Chicago police say all gang funerals under surveillance

ByChuck Goudie, Christine Tressel, Barb Markoff and Ross Weidner WLS logo
Thursday, October 10, 2019
Chicago police say all gang funerals are under surveillance
Police in metro Chicago have responded to an increasing number of violent funeral incidents, including this one in Hillside on Dec 6, 2017.

CHICAGO (WLS) -- Chicago police routinely monitor the funerals of known gang members as part of an anti-violence effort following several high-profile eruptions of violence by "mourners," the ABC7 I-Team has learned.



Such surveillance by CPD patrol units was underway Thursday in North Lawndale when police say a gun was tossed out of a moving car and an officer injured during the subsequent chase.



RELATED: Police officer struck by CPD vehicle during chase of alleged armed suspect in North Lawndale neighborhood



The incident was the latest in a string of violent funeral-related incidents.



So many gang funerals have devolved into mayhem that Chicago police officials regularly send lists of potentially violent processions to suburban departments where burials are to take place. One of the most outrageous occurred two years ago when four people were arrested in west suburban Hillside after police said they fired guns from their car during the cortege.

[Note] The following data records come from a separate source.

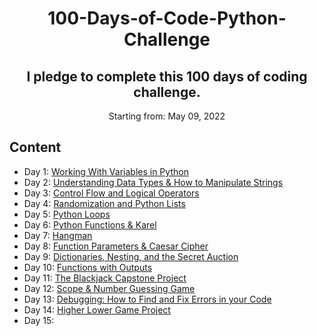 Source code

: <h1 align="center">
     100-Days-of-Code-Python-Challenge
</h1>

<h2 align="center">
  I pledge to complete this 100 days of coding challenge.
</h2>

<p align="center">
  Starting from: May 09, 2022
</p>

## Content

- Day 1: [Working With Variables in Python](https://github.com/Eitankhromz/100-Days-of-Code-Python-Challenge/tree/main/Day_1)
- Day 2: [Understanding Data Types & How to Manipulate Strings](https://github.com/Eitankhromz/100-Days-of-Code-Python-Challenge/tree/main/Day%202)
- Day 3: [Control Flow and Logical Operators](https://github.com/Eitankhromz/100-Days-of-Code-Python-Challenge/tree/main/Day%203)
- Day 4: [Randomization and Python Lists](https://github.com/Eitankhromz/100-Days-of-Code-Python-Challenge/tree/main/Day_4)
- Day 5: [Python Loops](https://github.com/Eitankhromz/100-Days-of-Code-Python-Challenge/tree/main/Day_5)
- Day 6: [Python Functions & Karel](https://github.com/Eitankhromz/100-Days-of-Code-Python-Challenge/tree/main/Day_6)
- Day 7: [Hangman](https://github.com/Eitankhromz/100-Days-of-Code-Python-Challenge/tree/main/Day_7)
- Day 8: [Function Parameters & Caesar Cipher](https://github.com/Eitankhromz/100-Days-of-Code-Python-Challenge/tree/main/Day_8)
- Day 9: [Dictionaries, Nesting, and the Secret Auction](https://github.com/Eitankhromz/100-Days-of-Code-Python-Challenge/tree/main/Day_9)
- Day 10: [Functions with Outputs](https://github.com/Eitankhromz/100-Days-of-Code-Python-Challenge/tree/main/Day_10)
- Day 11: [The Blackjack Capstone Project](https://github.com/Eitankhromz/100-Days-of-Code-Python-Challenge/tree/main/Day_11)
- Day 12: [Scope & Number Guessing Game](https://github.com/Eitankhromz/100-Days-of-Code-Python-Challenge/tree/main/Day_12)
- Day 13: [Debugging: How to Find and Fix Errors in your Code](https://github.com/Eitankhromz/100-Days-of-Code-Python-Challenge/tree/main/Day_13)
- Day 14: [Higher Lower Game Project](https://github.com/Eitankhromz/100-Days-of-Code-Python-Challenge/tree/main/Day_14)
- Day 15: [](https://github.com/Eitankhromz/100-Days-of-Code-Python-Challenge/tree/main/Day_15)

It was just about a year ago that a Chicago rapper's memorial went haywire with mourners' guns blazing in front of a South Side Baptist church. That funeral was for a 25-year old rapper who himself was shot dead in a double-victim attack.

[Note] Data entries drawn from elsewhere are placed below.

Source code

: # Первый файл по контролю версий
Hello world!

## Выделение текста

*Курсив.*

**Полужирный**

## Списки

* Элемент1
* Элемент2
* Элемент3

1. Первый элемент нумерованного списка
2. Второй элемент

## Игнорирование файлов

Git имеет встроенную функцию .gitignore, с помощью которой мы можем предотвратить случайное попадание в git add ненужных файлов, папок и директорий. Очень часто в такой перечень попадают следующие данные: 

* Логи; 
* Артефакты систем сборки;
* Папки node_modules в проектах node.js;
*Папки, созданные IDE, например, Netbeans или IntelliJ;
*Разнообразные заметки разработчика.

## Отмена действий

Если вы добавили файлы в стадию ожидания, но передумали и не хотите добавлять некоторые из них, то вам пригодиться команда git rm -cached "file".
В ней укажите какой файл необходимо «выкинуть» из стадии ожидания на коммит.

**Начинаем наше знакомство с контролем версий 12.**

While most funerals are peaceful and reverent, those that aren't can be frightful for attendees and bystanders, and dangerous for police. Hillside's police chief personally chased gun toting mourners leaving a burial in his town.

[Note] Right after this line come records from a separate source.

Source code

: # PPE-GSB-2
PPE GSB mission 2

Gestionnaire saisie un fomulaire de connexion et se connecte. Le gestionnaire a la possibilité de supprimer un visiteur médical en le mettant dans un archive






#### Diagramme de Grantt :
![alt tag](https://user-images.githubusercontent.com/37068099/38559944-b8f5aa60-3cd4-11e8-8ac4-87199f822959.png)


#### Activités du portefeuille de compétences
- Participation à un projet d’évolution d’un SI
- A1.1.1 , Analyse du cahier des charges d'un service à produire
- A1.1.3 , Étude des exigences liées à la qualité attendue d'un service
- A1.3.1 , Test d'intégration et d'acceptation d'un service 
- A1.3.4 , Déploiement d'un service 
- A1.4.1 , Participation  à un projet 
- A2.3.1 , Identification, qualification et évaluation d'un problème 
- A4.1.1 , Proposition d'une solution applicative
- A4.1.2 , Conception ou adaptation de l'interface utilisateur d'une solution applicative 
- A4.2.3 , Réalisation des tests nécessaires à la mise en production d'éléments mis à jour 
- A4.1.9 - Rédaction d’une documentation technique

"I saw a gun in the gentleman's hand that was driving the car," said Hillside Police Chief Joe Lukaszek. "I just couldn't in good conscience let that car get on the highway,"



As an I-Team investigation found, funeral violence has happened on highways, in graveyards, at churches- even inside funeral homes.



"A gentleman went up to the casket, somebody came up to him. They thought he was the one that killed the person, so they stabbed him in the funeral home," funeral director June Williams told the I-Team.



In 2017, then-Cook County commissioner Richard Boykin called the conduct "savagery. I've never seen anything like it. But we are in a crisis here in the city."



Following I-Team reports, in 2018 Boykin formed a special task force to deal with the problems, resulting in a proposal to mandate gang funeral intelligence and increase security at "high risk" funeral services. A spokesman for the Cook County sheriff said many of the task force recommendations have already been implemented, even without direct action by the county commission.



Chicago police have not said whose funeral caused the commotion Thursday, nor where it occurred.



Suburban police told the I-Team that they were not notified of any high-risk funeral processions Thursday so this was likely a burial in the city limits.